Abstract

In a seminal paper, Bhagwati and Srinivasan [3], using a standard two-sector model, elegantly presented the optimal policies that a country should follow in the presence of some non-economic objectives. Their analysis was subsequently extended by Tan [8] who incorporated imported raw materials, inter-industry flows and nontraded goods, and by Yu [10] who introduced a pure intermediate product in the standard model. The objective of this paper is to extend the Bhagwati-Srinivasan analysis in another important direction-that is, allowing for borrowing of foreign capital. The practical significance of foreign borrowing can hardly be overemphasized in view of the developing countries' need for foreign capital; even for some developed economies such as Canada and Australia, foreign investment does play a decisive role. Bhagwati and Srinivasan [3] considered four noneconomic objectives: (a) the output of a particular good should not fall below a specified level; (b) the value of imports should not exceed a specified level; (c) factor employment in a particular sector should not fall below a minimum level; and (d) domestic availability of certain goods (luxuries) should not exceed an upper limit.
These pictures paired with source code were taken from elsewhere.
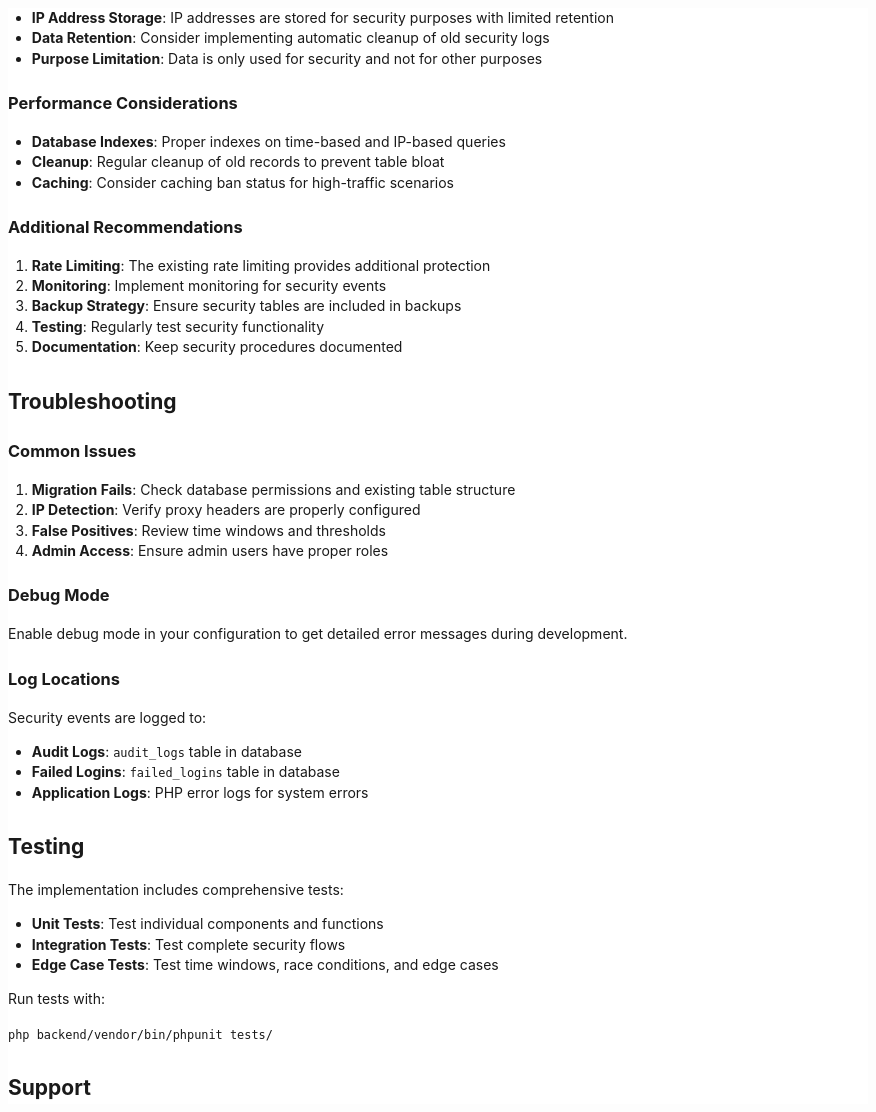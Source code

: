 - **IP Address Storage**: IP addresses are stored for security purposes with limited retention
- **Data Retention**: Consider implementing automatic cleanup of old security logs
- **Purpose Limitation**: Data is only used for security and not for other purposes

### Performance Considerations

- **Database Indexes**: Proper indexes on time-based and IP-based queries
- **Cleanup**: Regular cleanup of old records to prevent table bloat
- **Caching**: Consider caching ban status for high-traffic scenarios

### Additional Recommendations

1. **Rate Limiting**: The existing rate limiting provides additional protection
2. **Monitoring**: Implement monitoring for security events
3. **Backup Strategy**: Ensure security tables are included in backups
4. **Testing**: Regularly test security functionality
5. **Documentation**: Keep security procedures documented

## Troubleshooting

### Common Issues

1. **Migration Fails**: Check database permissions and existing table structure
2. **IP Detection**: Verify proxy headers are properly configured
3. **False Positives**: Review time windows and thresholds
4. **Admin Access**: Ensure admin users have proper roles

### Debug Mode

Enable debug mode in your configuration to get detailed error messages during development.

### Log Locations

Security events are logged to:

- **Audit Logs**: `audit_logs` table in database
- **Failed Logins**: `failed_logins` table in database
- **Application Logs**: PHP error logs for system errors

## Testing

The implementation includes comprehensive tests:

- **Unit Tests**: Test individual components and functions
- **Integration Tests**: Test complete security flows
- **Edge Case Tests**: Test time windows, race conditions, and edge cases

Run tests with:

```bash
php backend/vendor/bin/phpunit tests/
```

## Support

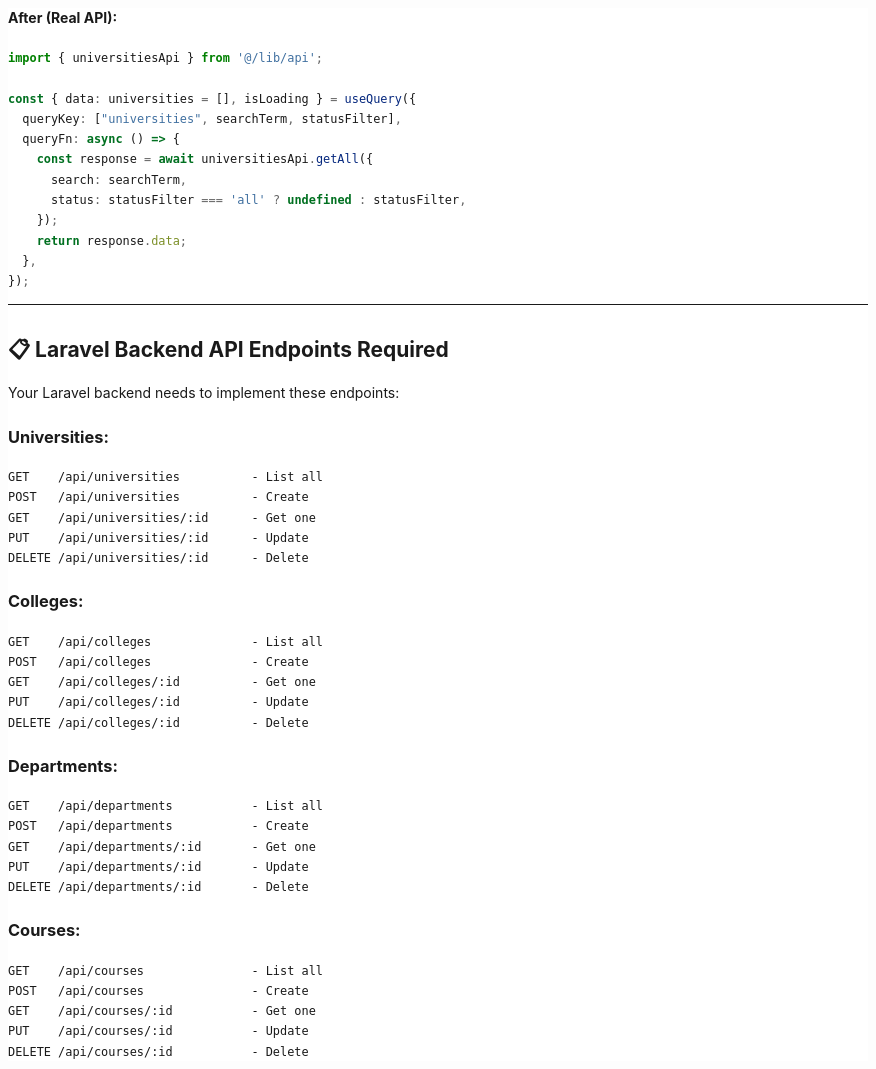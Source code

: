 #### **After (Real API):**
```typescript
import { universitiesApi } from '@/lib/api';

const { data: universities = [], isLoading } = useQuery({
  queryKey: ["universities", searchTerm, statusFilter],
  queryFn: async () => {
    const response = await universitiesApi.getAll({
      search: searchTerm,
      status: statusFilter === 'all' ? undefined : statusFilter,
    });
    return response.data;
  },
});
```

---

## 📋 Laravel Backend API Endpoints Required

Your Laravel backend needs to implement these endpoints:

### **Universities:**
```
GET    /api/universities          - List all
POST   /api/universities          - Create
GET    /api/universities/:id      - Get one
PUT    /api/universities/:id      - Update
DELETE /api/universities/:id      - Delete
```

### **Colleges:**
```
GET    /api/colleges              - List all
POST   /api/colleges              - Create
GET    /api/colleges/:id          - Get one
PUT    /api/colleges/:id          - Update
DELETE /api/colleges/:id          - Delete
```

### **Departments:**
```
GET    /api/departments           - List all
POST   /api/departments           - Create
GET    /api/departments/:id       - Get one
PUT    /api/departments/:id       - Update
DELETE /api/departments/:id       - Delete
```

### **Courses:**
```
GET    /api/courses               - List all
POST   /api/courses               - Create
GET    /api/courses/:id           - Get one
PUT    /api/courses/:id           - Update
DELETE /api/courses/:id           - Delete
```
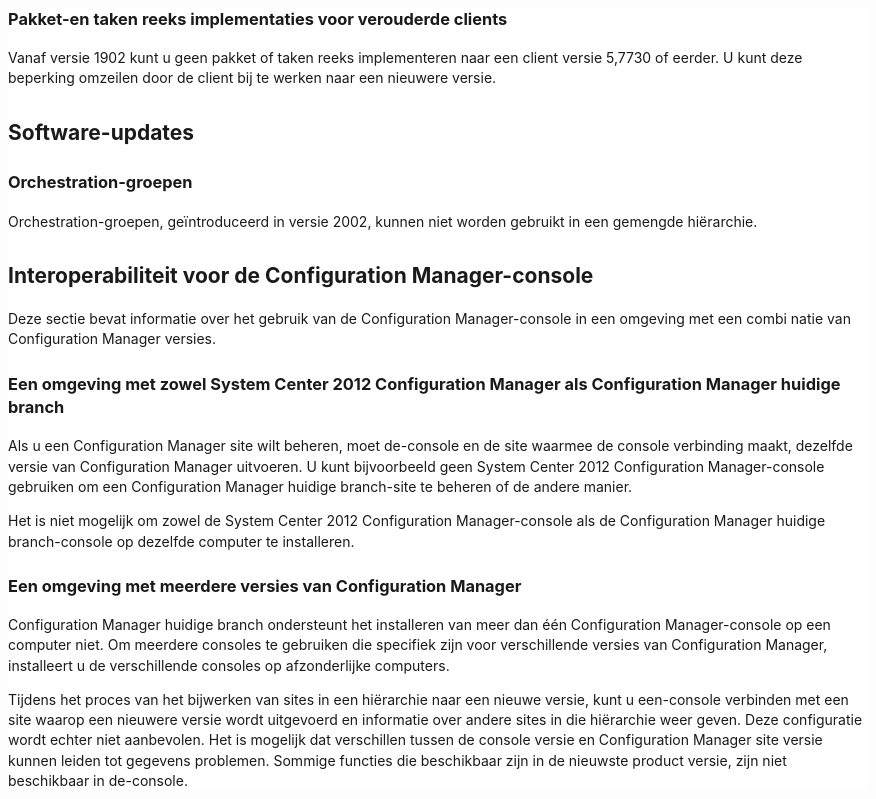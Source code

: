 ### <a name="package-and-task-sequence-deployments-to-legacy-clients"></a>Pakket-en taken reeks implementaties voor verouderde clients



Vanaf versie 1902 kunt u geen pakket of taken reeks implementeren naar een client versie 5,7730 of eerder. U kunt deze beperking omzeilen door de client bij te werken naar een nieuwere versie.

## <a name="software-updates"></a>Software-updates

### <a name="orchestration-groups"></a>Orchestration-groepen

Orchestration-groepen, geïntroduceerd in versie 2002, kunnen niet worden gebruikt in een gemengde hiërarchie. 

## <a name="interoperability-for-the-configuration-manager-console"></a><a name="BKMK_ConsoleInterop"></a>Interoperabiliteit voor de Configuration Manager-console  

Deze sectie bevat informatie over het gebruik van de Configuration Manager-console in een omgeving met een combi natie van Configuration Manager versies.  

### <a name="an-environment-with-both-system-center-2012-configuration-manager-and-configuration-manager-current-branch"></a>Een omgeving met zowel System Center 2012 Configuration Manager als Configuration Manager huidige branch

Als u een Configuration Manager site wilt beheren, moet de-console en de site waarmee de console verbinding maakt, dezelfde versie van Configuration Manager uitvoeren. U kunt bijvoorbeeld geen System Center 2012 Configuration Manager-console gebruiken om een Configuration Manager huidige branch-site te beheren of de andere manier.

Het is niet mogelijk om zowel de System Center 2012 Configuration Manager-console als de Configuration Manager huidige branch-console op dezelfde computer te installeren.

### <a name="an-environment-with-multiple-versions-of-configuration-manager"></a>Een omgeving met meerdere versies van Configuration Manager

Configuration Manager huidige branch ondersteunt het installeren van meer dan één Configuration Manager-console op een computer niet. Om meerdere consoles te gebruiken die specifiek zijn voor verschillende versies van Configuration Manager, installeert u de verschillende consoles op afzonderlijke computers.

Tijdens het proces van het bijwerken van sites in een hiërarchie naar een nieuwe versie, kunt u een-console verbinden met een site waarop een nieuwere versie wordt uitgevoerd en informatie over andere sites in die hiërarchie weer geven. Deze configuratie wordt echter niet aanbevolen. Het is mogelijk dat verschillen tussen de console versie en Configuration Manager site versie kunnen leiden tot gegevens problemen. Sommige functies die beschikbaar zijn in de nieuwste product versie, zijn niet beschikbaar in de-console.
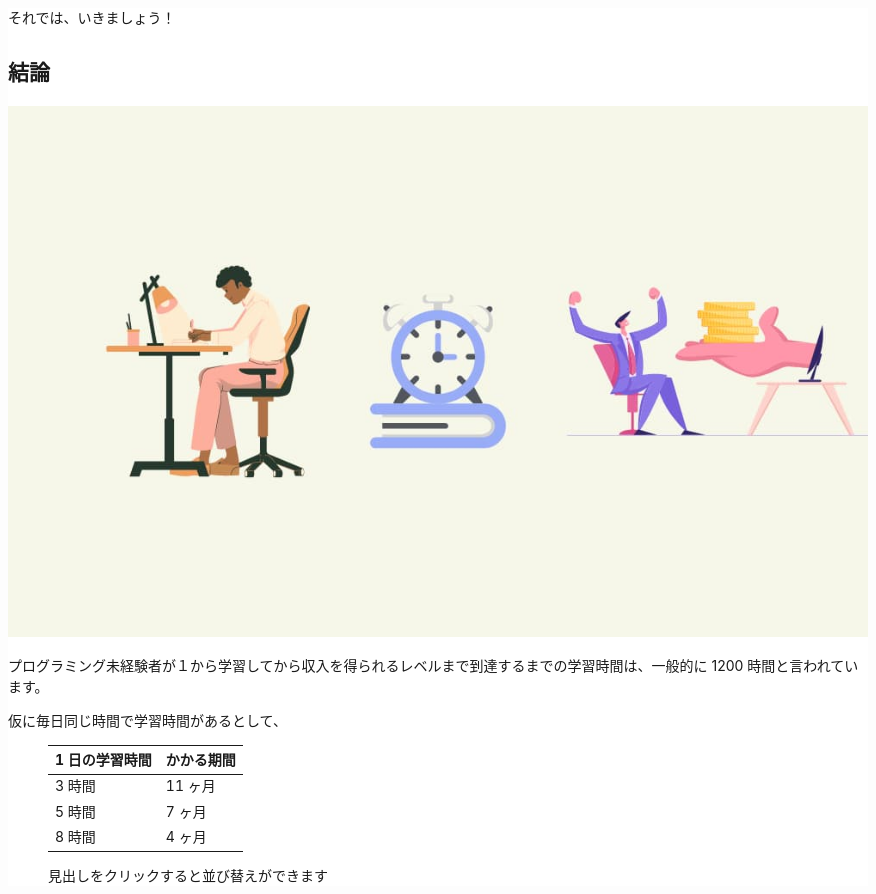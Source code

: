 それでは、いきましょう！

## 結論

![](images/名称未設定のデザイン-40.jpg)

プログラミング未経験者が１から学習してから収入を得られるレベルまで到達するまでの学習時間は、一般的に 1200 時間と言われています。

仮に毎日同じ時間で学習時間があるとして、

<figure>

| 1 日の学習時間 | かかる期間 |
| -------------- | ---------- |
| 3 時間         | 11 ヶ月    |
| 5 時間         | 7 ヶ月     |
| 8 時間         | 4 ヶ月     |

<figcaption>

見出しをクリックすると並び替えができます

</figcaption>

</figure>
In addition to these, we will consider one more which comes naturally in the presence of foreign borrowing-that is, (e) an upper limit on the level of foreign investment. This is particularly relevant for developing countries where self-sufficiency with respect to foreign investment is one of the major, ambitious goals of long-term planning [1, 119]. In the next section, the optimal policies are deduced assuming that the country is competitive in trade as well as in borrowing capital. In Section III, monopoly in trade and imperfection in international capital market are analyzed in turn.